* [EXERCISE DIRECTIONS]:
From the entries below, copy exactly the lines from the one that contains "###### 3、（选做）请思考：还有哪" through the one that contains "#####4、（必做）把多线", both included, and only those.
[[ MATERIAL FOR THE TASK open ]]
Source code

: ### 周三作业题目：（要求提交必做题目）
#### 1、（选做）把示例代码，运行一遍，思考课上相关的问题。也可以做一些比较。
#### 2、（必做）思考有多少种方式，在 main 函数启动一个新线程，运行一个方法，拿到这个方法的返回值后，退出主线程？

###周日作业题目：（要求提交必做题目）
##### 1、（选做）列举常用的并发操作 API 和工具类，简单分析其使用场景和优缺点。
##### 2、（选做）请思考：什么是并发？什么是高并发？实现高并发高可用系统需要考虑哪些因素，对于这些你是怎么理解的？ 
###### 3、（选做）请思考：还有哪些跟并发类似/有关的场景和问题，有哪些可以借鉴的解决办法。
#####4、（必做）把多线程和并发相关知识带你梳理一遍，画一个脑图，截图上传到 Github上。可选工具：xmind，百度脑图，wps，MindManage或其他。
[[ MATERIAL FOR THE TASK closed ]]
[[ MATERIAL FOR THE TASK open ]]
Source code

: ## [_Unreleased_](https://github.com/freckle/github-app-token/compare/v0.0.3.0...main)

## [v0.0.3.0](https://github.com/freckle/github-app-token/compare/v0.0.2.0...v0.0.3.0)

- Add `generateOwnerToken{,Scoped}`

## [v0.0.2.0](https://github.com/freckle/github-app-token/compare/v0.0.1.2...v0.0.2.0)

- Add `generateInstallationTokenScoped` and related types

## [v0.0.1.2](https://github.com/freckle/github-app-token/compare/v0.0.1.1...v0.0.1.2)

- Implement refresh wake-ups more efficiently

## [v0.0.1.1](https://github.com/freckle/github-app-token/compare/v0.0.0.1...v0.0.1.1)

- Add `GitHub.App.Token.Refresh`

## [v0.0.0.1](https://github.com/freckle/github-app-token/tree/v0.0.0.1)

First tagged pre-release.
[[ MATERIAL FOR THE TASK closed ]]
* [TASK SOLUTION]:
###### 3、（选做）请思考：还有哪些跟并发类似/有关的场景和问题，有哪些可以借鉴的解决办法。
#####4、（必做）把多线程和并发相关知识带你梳理一遍，画一个脑图，截图上传到 Github上。可选工具：xmind，百度脑图，wps，MindManage或其他。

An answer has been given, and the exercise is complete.